Plain-text document sources
*** Begin section ***

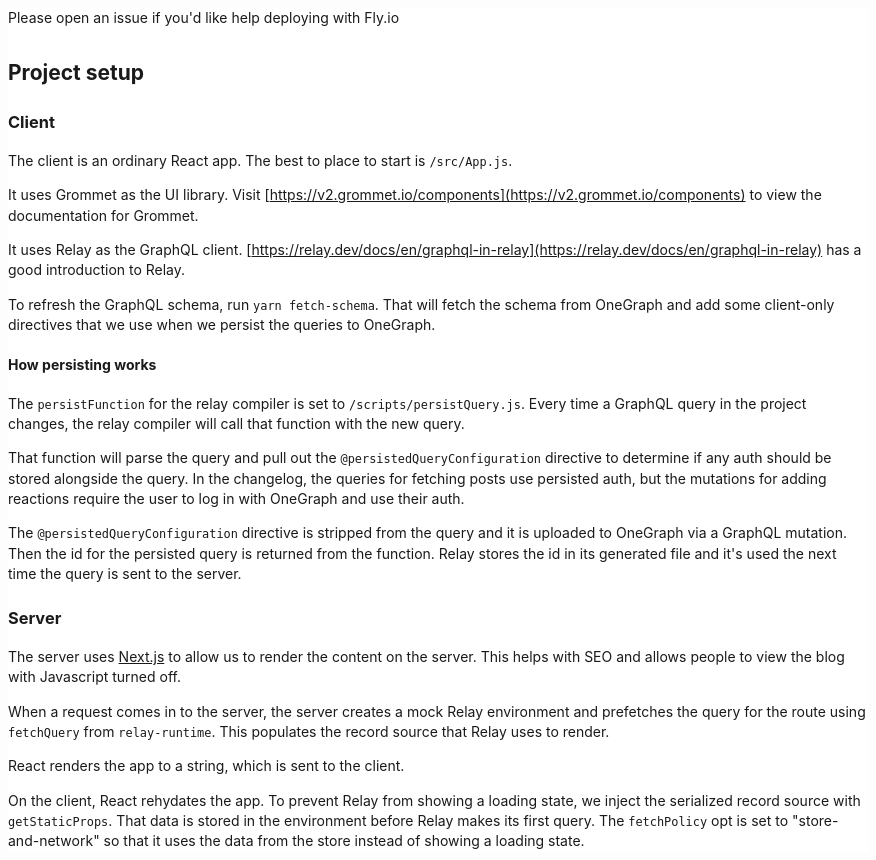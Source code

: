 Please open an issue if you'd like help deploying with Fly.io

## Project setup

### Client

The client is an ordinary React app. The best to place to start is `/src/App.js`.

It uses Grommet as the UI library. Visit [https://v2.grommet.io/components](https://v2.grommet.io/components) to view the documentation for Grommet.

It uses Relay as the GraphQL client. [https://relay.dev/docs/en/graphql-in-relay](https://relay.dev/docs/en/graphql-in-relay) has a good introduction to Relay.

To refresh the GraphQL schema, run `yarn fetch-schema`. That will fetch the schema from OneGraph and add some client-only directives that we use when we persist the queries to OneGraph.

#### How persisting works

The `persistFunction` for the relay compiler is set to `/scripts/persistQuery.js`. Every time a GraphQL query in the project changes, the relay compiler will call that function with the new query.

That function will parse the query and pull out the `@persistedQueryConfiguration` directive to determine if any auth should be stored alongside the query. In the changelog, the queries for fetching posts use persisted auth, but the mutations for adding reactions require the user to log in with OneGraph and use their auth.

The `@persistedQueryConfiguration` directive is stripped from the query and it is uploaded to OneGraph via a GraphQL mutation. Then the id for the persisted query is returned from the function. Relay stores the id in its generated file and it's used the next time the query is sent to the server.

### Server

The server uses [Next.js](https://nextjs.org) to allow us to render the content on the server. This helps with SEO and allows people to view the blog with Javascript turned off.

When a request comes in to the server, the server creates a mock Relay environment and prefetches the query for the route using `fetchQuery` from `relay-runtime`. This populates the record source that Relay uses to render.

React renders the app to a string, which is sent to the client.

On the client, React rehydates the app. To prevent Relay from showing a loading state, we inject the serialized record source with `getStaticProps`. That data is stored in the environment before Relay makes its first query. The `fetchPolicy` opt is set to "store-and-network" so that it uses the data from the store instead of showing a loading state.
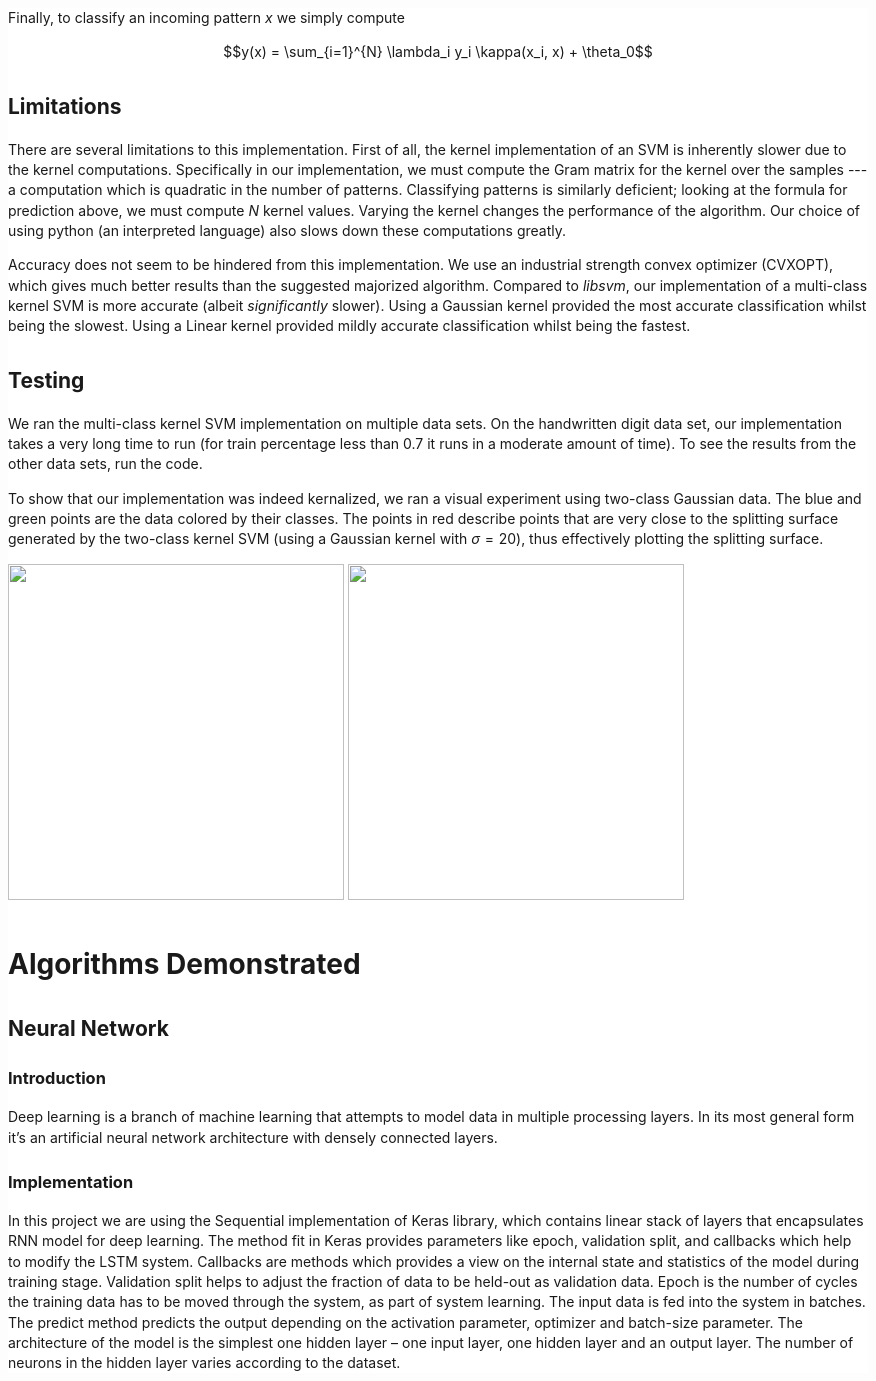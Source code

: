 Finally, to classify an incoming pattern $x$ we simply compute

$$y(x) = \sum_{i=1}^{N} \lambda_i y_i \kappa(x_i, x) + \theta_0$$

## Limitations

There are several limitations to this implementation. First of all, the kernel implementation of an SVM is inherently slower due to the kernel computations. Specifically in our implementation, we must compute the Gram matrix for the kernel over the samples --- a computation which is quadratic in the number of patterns. Classifying patterns is similarly deficient; looking at the formula for prediction above, we must compute $N$ kernel values. Varying the kernel changes the performance of the algorithm. Our choice of using python (an interpreted language) also slows down these computations greatly.

Accuracy does not seem to be hindered from this implementation. We use an industrial strength convex optimizer (CVXOPT), which gives much better results than the suggested majorized algorithm. Compared to *libsvm*, our implementation of a multi-class kernel SVM is more accurate (albeit *significantly* slower). Using a Gaussian kernel provided the most accurate classification whilst being the slowest. Using a Linear kernel provided mildly accurate classification whilst being the fastest.

## Testing

We ran the multi-class kernel SVM implementation on multiple data sets. On the handwritten digit data set, our implementation takes a very long time to run (for train percentage less than 0.7 it runs in a moderate amount of time). To see the results from the other data sets, run the code.

To show that our implementation was indeed kernalized, we ran a visual experiment using two-class Gaussian data. The blue and green points are the data colored by their classes. The points in red describe points that are very close to the splitting surface generated by the two-class kernel SVM (using a Gaussian kernel with $\sigma = 20$), thus effectively plotting the splitting surface.

<img src="http://i.imgur.com/u4iKU5U.png" width="336" height="336">

<img src="http://i.imgur.com/Zz1eCUm.png" width="336" height="336">

# Algorithms Demonstrated

## Neural Network

### Introduction

Deep learning is a branch of machine learning that attempts to model data in multiple processing layers. In its most general form it’s an artificial neural network architecture with densely connected layers.

### Implementation

In this project we are using the Sequential implementation of Keras library, which contains linear stack of layers that encapsulates RNN model for deep learning. The method fit in Keras provides parameters like epoch, validation split, and callbacks which help to modify the LSTM system. Callbacks are methods which provides a view on the internal state and statistics of the model during training stage. Validation split helps to adjust the fraction of data to be held-out as validation data. Epoch is the number of cycles the training data has to be moved through the system, as part of system learning. The input data is fed into the system in batches. The predict method predicts the output depending on the activation parameter, optimizer and batch-size parameter.
The architecture of the model is the simplest one hidden layer – one input layer, one hidden layer and an output layer. The number of neurons in the hidden layer varies according to the dataset.
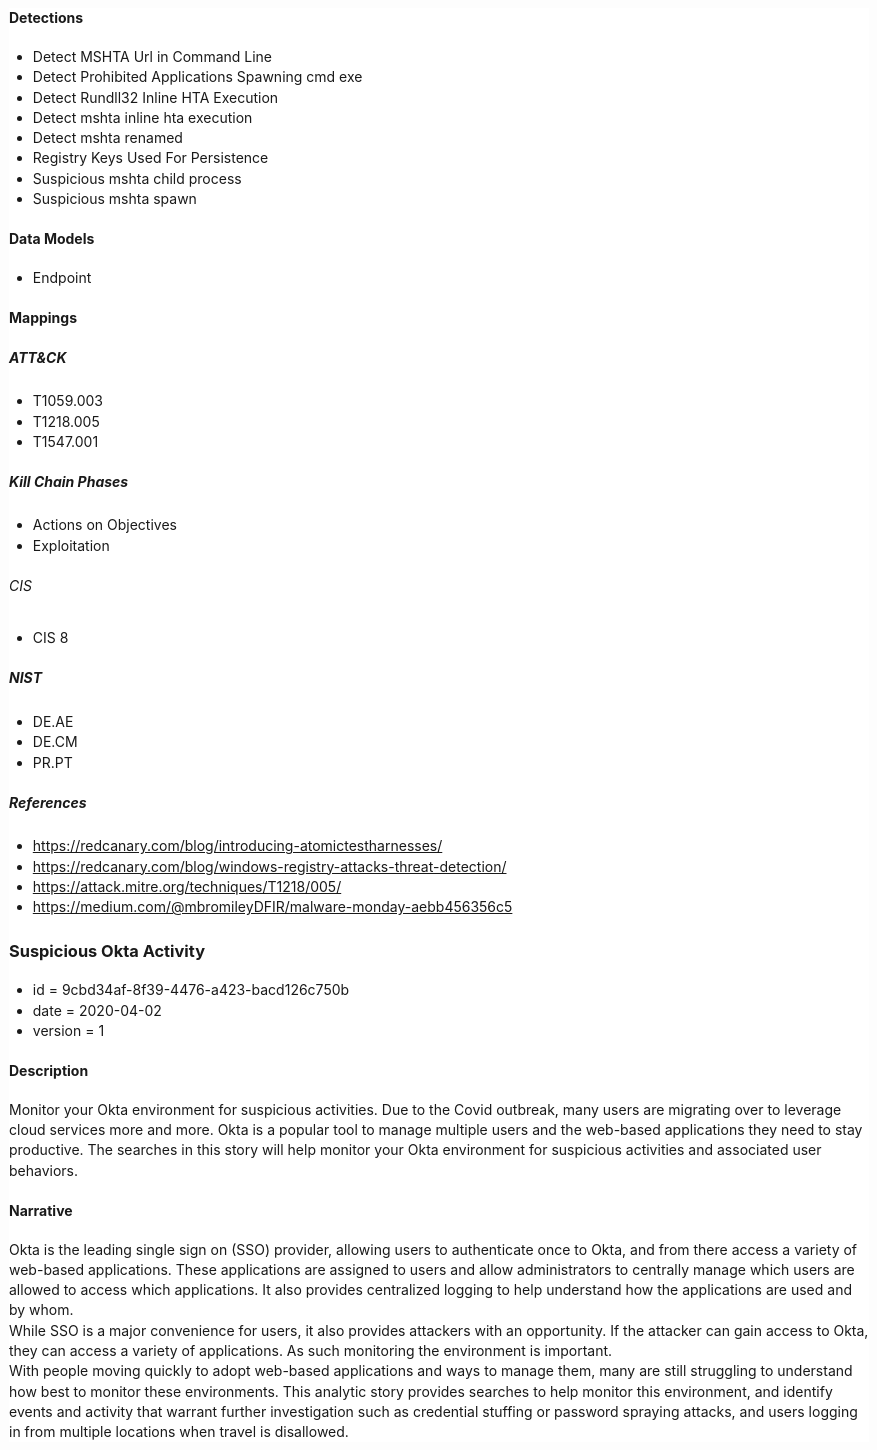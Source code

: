#### Detections
* Detect MSHTA Url in Command Line
* Detect Prohibited Applications Spawning cmd exe
* Detect Rundll32 Inline HTA Execution
* Detect mshta inline hta execution
* Detect mshta renamed
* Registry Keys Used For Persistence
* Suspicious mshta child process
* Suspicious mshta spawn

#### Data Models
* Endpoint

#### Mappings

##### ATT&CK
* T1059.003
* T1218.005
* T1547.001

##### Kill Chain Phases
* Actions on Objectives
* Exploitation

###### CIS
* CIS 8

##### NIST
* DE.AE
* DE.CM
* PR.PT

##### References
* https://redcanary.com/blog/introducing-atomictestharnesses/
* https://redcanary.com/blog/windows-registry-attacks-threat-detection/
* https://attack.mitre.org/techniques/T1218/005/
* https://medium.com/@mbromileyDFIR/malware-monday-aebb456356c5

### Suspicious Okta Activity
* id = 9cbd34af-8f39-4476-a423-bacd126c750b
* date = 2020-04-02
* version = 1

#### Description
Monitor your Okta environment for suspicious activities. Due to the Covid outbreak, many users are migrating over to leverage cloud services more and more. Okta is a popular tool to manage multiple users and the web-based applications they need to stay productive. The searches in this story will help monitor your Okta environment for suspicious activities and associated user behaviors.

#### Narrative
Okta is the leading single sign on (SSO) provider, allowing users to authenticate once to Okta, and from there access a variety of web-based applications. These applications are assigned to users and allow administrators to centrally manage which users are allowed to access which applications. It also provides centralized logging to help understand how the applications are used and by whom. \
While SSO is a major convenience for users, it also provides attackers with an opportunity. If the attacker can gain access to Okta, they can access a variety of applications. As such monitoring the environment is important. \
With people moving quickly to adopt web-based applications and ways to manage them, many are still struggling to understand how best to monitor these environments. This analytic story provides searches to help monitor this environment, and identify events and activity that warrant further investigation such as credential stuffing or password spraying attacks, and users logging in from multiple locations when travel is disallowed.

*** End section ***

__INSTRUCTIONS FOR THE TASK__: Keep to the lines from the one containing "version = 1" to the end of the entries above, and retype them exactly.

__SOLUTION TO THIS EXERCISE__:
* version = 1

#### Description
Monitor your Okta environment for suspicious activities. Due to the Covid outbreak, many users are migrating over to leverage cloud services more and more. Okta is a popular tool to manage multiple users and the web-based applications they need to stay productive. The searches in this story will help monitor your Okta environment for suspicious activities and associated user behaviors.

#### Narrative
Okta is the leading single sign on (SSO) provider, allowing users to authenticate once to Okta, and from there access a variety of web-based applications. These applications are assigned to users and allow administrators to centrally manage which users are allowed to access which applications. It also provides centralized logging to help understand how the applications are used and by whom. \
While SSO is a major convenience for users, it also provides attackers with an opportunity. If the attacker can gain access to Okta, they can access a variety of applications. As such monitoring the environment is important. \
With people moving quickly to adopt web-based applications and ways to manage them, many are still struggling to understand how best to monitor these environments. This analytic story provides searches to help monitor this environment, and identify events and activity that warrant further investigation such as credential stuffing or password spraying attacks, and users logging in from multiple locations when travel is disallowed.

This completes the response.